Top of Material for this exercise
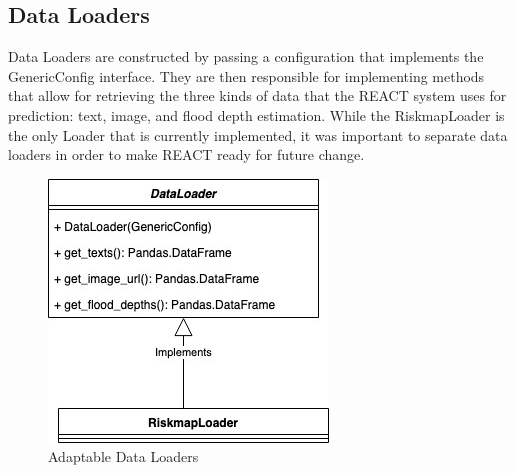 \subsection{Data Loaders}
Data Loaders are constructed by passing a configuration that implements the 
GenericConfig interface. They are then responsible for implementing methods 
that allow for retrieving the three kinds of data that the REACT system 
uses for prediction: text, image, and flood depth estimation. While the
RiskmapLoader is the only Loader that is currently implemented, it was 
important to separate data loaders in order to make REACT ready for future change.

\begin{figure}[ht]
    \centering
    \includegraphics[scale=0.6]{images/loaders.jpg}
    \caption{Adaptable Data Loaders}
    \label{fig:data_loaders}
\end{figure}

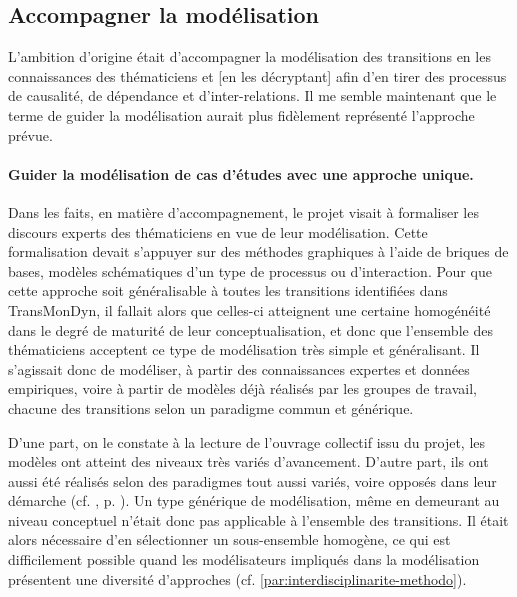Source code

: \subsection[Accompagner la modélisation]{Accompagner la modélisation}

L'ambition d'origine était d'accompagner la modélisation des transitions en \og [extrayant] les connaissances des thématiciens et [en les décryptant] afin d'en tirer des processus de causalité, de dépendance et d'inter-relations\fg{}.
Il me semble maintenant que le terme de \og guider\fg{} la modélisation aurait plus fidèlement représenté l'approche prévue.

\paragraph{Guider la modélisation de cas d'études avec une approche unique.}

Dans les faits, en matière d'accompagnement, le projet visait à formaliser les discours experts des thématiciens en vue de leur modélisation.
Cette formalisation devait s'appuyer sur des méthodes graphiques à l'aide de \og briques de bases\fg{}, modèles schématiques d'un type de processus ou d'interaction.
Pour que cette approche soit généralisable à toutes les transitions identifiées dans TransMonDyn, il fallait alors que celles-ci atteignent une certaine homogénéité dans le degré de maturité de leur conceptualisation, et donc que l'ensemble des thématiciens acceptent ce type de modélisation très simple et généralisant.
Il s'agissait donc de modéliser, à partir des connaissances expertes et données empiriques, voire à partir de modèles déjà réalisés par les groupes de travail, chacune des transitions selon un paradigme commun et générique.

D'une part, on le constate à la lecture de l'ouvrage collectif issu du projet, les modèles ont atteint des niveaux très variés d'avancement.
D'autre part, ils ont aussi été réalisés selon des paradigmes tout aussi variés, voire opposés dans leur démarche (cf. , p. \pageref{par:interdisciplinarite-methodo}).
Un type générique de modélisation, même en demeurant au niveau conceptuel n'était donc pas applicable à l'ensemble des transitions.
Il était alors nécessaire d'en sélectionner un sous-ensemble homogène, ce qui est difficilement possible quand les modélisateurs impliqués dans la modélisation présentent une diversité d'approches (cf. \cref{par:interdisciplinarite-methodo}).

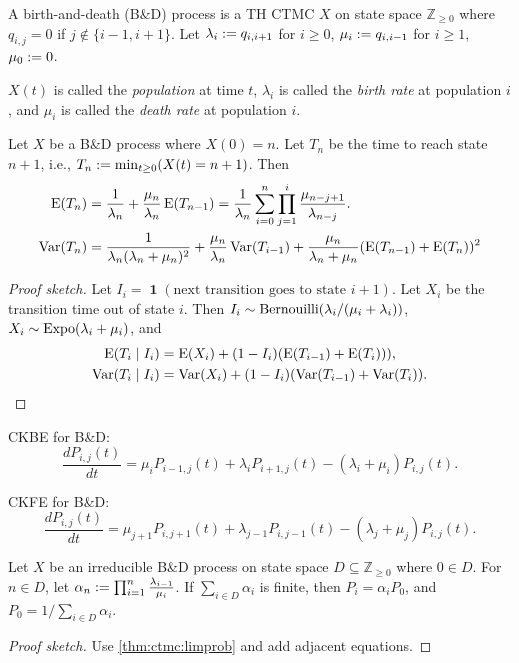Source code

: \documentclass[a4paper, 12pt, fleqn]{article}
\DeclareMathOperator{\boolone}{\mathbf{1}}
\DeclareMathOperator{\Expo}{\opname{Expo}}
\begin{document}
\begin{definition}
A birth-and-death (B\&D) process is a TH CTMC $X$ on state space $\mathbb{Z}_{\ge 0}$ where
$q_{i,j} = 0$ if $j \not\in \{i-1, i+1\}$. Let $\lambda_i := q_{i,i+1}$ for $i \ge 0$,
$\mu_i := q_{i,i-1}$ for $i \ge 1$, $\mu_0 := 0$.

$X(t)$ is called the \emph{population} at time $t$,
$\lambda_i$ is called the \emph{birth rate} at population $i$,
and $\mu_i$ is called the \emph{death rate} at population $i$.
\end{definition}

\begin{lemma}
Let $X$ be a B\&D process where $X(0)=n$.
Let $T_n$ be the time to reach state $n+1$, i.e., $T_n := \min_{t \ge 0} (X(t) = n+1)$. Then
\begin{align*}
\operatorname*{E}(T_n) &= \frac{1}{\lambda_n} + \frac{\mu_n}{\lambda_n}\operatorname*{E}(T_{n-1})
= \frac{1}{\lambda_n}\sum_{i=0}^n \prod_{j=1}^i \frac{\mu_{n-j+1}}{\lambda_{n-j}}.
\\ \operatorname*{Var}(T_n) &= \frac{1}{\lambda_n(\lambda_n + \mu_n)^2} + \frac{\mu_n}{\lambda_n}\operatorname*{Var}(T_{i-1})
    + \frac{\mu_n}{\lambda_n + \mu_n}(\operatorname*{E}(T_{n-1}) + \operatorname*{E}(T_n))^2
\end{align*}
\end{lemma}
\begin{proof}[Proof sketch]
Let $I_i = \boolone(\textrm{next transition goes to state } i+1)$.
Let $X_i$ be the transition time out of state $i$.
Then $I_i \sim \operatorname{Bernouilli}(\lambda_i/(\mu_i + \lambda_i))$,
$X_i \sim \Expo(\lambda_i + \mu_i)$, and
\begin{align*}
\operatorname*{E}(T_i \mid I_i) &= \operatorname*{E}(X_i) + (1-I_i)(\operatorname*{E}(T_{i-1}) + \operatorname*{E}(T_i))),
\\ \operatorname*{Var}(T_i \mid I_i) &= \operatorname*{Var}(X_i) + (1-I_i)(\operatorname*{Var}(T_{i-1}) + \operatorname*{Var}(T_i)).
\qedhere \end{align*}
\end{proof}

CKBE for B\&D:
\[ \frac{dP_{i,j}(t)}{dt} = \mu_iP_{i-1,j}(t) + \lambda_iP_{i+1,j}(t) - (\lambda_i + \mu_i)P_{i,j}(t). \]

CKFE for B\&D:
\[ \frac{dP_{i,j}(t)}{dt} = \mu_{j+1}P_{i,j+1}(t) + \lambda_{j-1}P_{i,j-1}(t) - (\lambda_j + \mu_j)P_{i,j}(t). \]

\begin{theorem}
Let $X$ be an irreducible B\&D process on state space $D \subseteq \mathbb{Z}_{\ge 0}$ where $0 \in D$.
For $n \in D$, let $\alpha_n := \prod_{i=1}^n \frac{\lambda_{i-1}}{\mu_i}$.
If $\sum_{i \in D} \alpha_i$ is finite, then
$P_i = \alpha_iP_0$, and $P_0 = 1/\sum_{i \in D} \alpha_i$.
\end{theorem}
\begin{proof}[Proof sketch]
Use \cref{thm:ctmc:limprob} and add adjacent equations.
\end{proof}
\end{document}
Bottom of Material for this exercise
### Task item
Each line of the listing is to be retyped exactly, and its pictures are to be dropped.

### Result below
 \subsection{Data Loaders}
Data Loaders are constructed by passing a configuration that implements the 
GenericConfig interface. They are then responsible for implementing methods 
that allow for retrieving the three kinds of data that the REACT system 
uses for prediction: text, image, and flood depth estimation. While the
RiskmapLoader is the only Loader that is currently implemented, it was 
important to separate data loaders in order to make REACT ready for future change.

\begin{figure}[ht]
    \centering
    \includegraphics[scale=0.6]{images/loaders.jpg}
    \caption{Adaptable Data Loaders}
    \label{fig:data_loaders}
\end{figure}

Source code

: \subsection[Accompagner la modélisation]{Accompagner la modélisation}

L'ambition d'origine était d'accompagner la modélisation des transitions en \og [extrayant] les connaissances des thématiciens et [en les décryptant] afin d'en tirer des processus de causalité, de dépendance et d'inter-relations\fg{}.
Il me semble maintenant que le terme de \og guider\fg{} la modélisation aurait plus fidèlement représenté l'approche prévue.

\paragraph{Guider la modélisation de cas d'études avec une approche unique.}

Dans les faits, en matière d'accompagnement, le projet visait à formaliser les discours experts des thématiciens en vue de leur modélisation.
Cette formalisation devait s'appuyer sur des méthodes graphiques à l'aide de \og briques de bases\fg{}, modèles schématiques d'un type de processus ou d'interaction.
Pour que cette approche soit généralisable à toutes les transitions identifiées dans TransMonDyn, il fallait alors que celles-ci atteignent une certaine homogénéité dans le degré de maturité de leur conceptualisation, et donc que l'ensemble des thématiciens acceptent ce type de modélisation très simple et généralisant.
Il s'agissait donc de modéliser, à partir des connaissances expertes et données empiriques, voire à partir de modèles déjà réalisés par les groupes de travail, chacune des transitions selon un paradigme commun et générique.

D'une part, on le constate à la lecture de l'ouvrage collectif issu du projet, les modèles ont atteint des niveaux très variés d'avancement.
D'autre part, ils ont aussi été réalisés selon des paradigmes tout aussi variés, voire opposés dans leur démarche (cf. , p. \pageref{par:interdisciplinarite-methodo}).
Un type générique de modélisation, même en demeurant au niveau conceptuel n'était donc pas applicable à l'ensemble des transitions.
Il était alors nécessaire d'en sélectionner un sous-ensemble homogène, ce qui est difficilement possible quand les modélisateurs impliqués dans la modélisation présentent une diversité d'approches (cf. \cref{par:interdisciplinarite-methodo}).

Source code

: \documentclass[a4paper, 12pt, fleqn]{article}
\DeclareMathOperator{\boolone}{\mathbf{1}}
\DeclareMathOperator{\Expo}{\opname{Expo}}
\begin{document}
\begin{definition}
A birth-and-death (B\&D) process is a TH CTMC $X$ on state space $\mathbb{Z}_{\ge 0}$ where
$q_{i,j} = 0$ if $j \not\in \{i-1, i+1\}$. Let $\lambda_i := q_{i,i+1}$ for $i \ge 0$,
$\mu_i := q_{i,i-1}$ for $i \ge 1$, $\mu_0 := 0$.

$X(t)$ is called the \emph{population} at time $t$,
$\lambda_i$ is called the \emph{birth rate} at population $i$,
and $\mu_i$ is called the \emph{death rate} at population $i$.
\end{definition}

\begin{lemma}
Let $X$ be a B\&D process where $X(0)=n$.
Let $T_n$ be the time to reach state $n+1$, i.e., $T_n := \min_{t \ge 0} (X(t) = n+1)$. Then
\begin{align*}
\operatorname*{E}(T_n) &= \frac{1}{\lambda_n} + \frac{\mu_n}{\lambda_n}\operatorname*{E}(T_{n-1})
= \frac{1}{\lambda_n}\sum_{i=0}^n \prod_{j=1}^i \frac{\mu_{n-j+1}}{\lambda_{n-j}}.
\\ \operatorname*{Var}(T_n) &= \frac{1}{\lambda_n(\lambda_n + \mu_n)^2} + \frac{\mu_n}{\lambda_n}\operatorname*{Var}(T_{i-1})
    + \frac{\mu_n}{\lambda_n + \mu_n}(\operatorname*{E}(T_{n-1}) + \operatorname*{E}(T_n))^2
\end{align*}
\end{lemma}
\begin{proof}[Proof sketch]
Let $I_i = \boolone(\textrm{next transition goes to state } i+1)$.
Let $X_i$ be the transition time out of state $i$.
Then $I_i \sim \operatorname{Bernouilli}(\lambda_i/(\mu_i + \lambda_i))$,
$X_i \sim \Expo(\lambda_i + \mu_i)$, and
\begin{align*}
\operatorname*{E}(T_i \mid I_i) &= \operatorname*{E}(X_i) + (1-I_i)(\operatorname*{E}(T_{i-1}) + \operatorname*{E}(T_i))),
\\ \operatorname*{Var}(T_i \mid I_i) &= \operatorname*{Var}(X_i) + (1-I_i)(\operatorname*{Var}(T_{i-1}) + \operatorname*{Var}(T_i)).
\qedhere \end{align*}
\end{proof}

CKBE for B\&D:
\[ \frac{dP_{i,j}(t)}{dt} = \mu_iP_{i-1,j}(t) + \lambda_iP_{i+1,j}(t) - (\lambda_i + \mu_i)P_{i,j}(t). \]

CKFE for B\&D:
\[ \frac{dP_{i,j}(t)}{dt} = \mu_{j+1}P_{i,j+1}(t) + \lambda_{j-1}P_{i,j-1}(t) - (\lambda_j + \mu_j)P_{i,j}(t). \]

\begin{theorem}
Let $X$ be an irreducible B\&D process on state space $D \subseteq \mathbb{Z}_{\ge 0}$ where $0 \in D$.
For $n \in D$, let $\alpha_n := \prod_{i=1}^n \frac{\lambda_{i-1}}{\mu_i}$.
If $\sum_{i \in D} \alpha_i$ is finite, then
$P_i = \alpha_iP_0$, and $P_0 = 1/\sum_{i \in D} \alpha_i$.
\end{theorem}
\begin{proof}[Proof sketch]
Use \cref{thm:ctmc:limprob} and add adjacent equations.
\end{proof}
\end{document}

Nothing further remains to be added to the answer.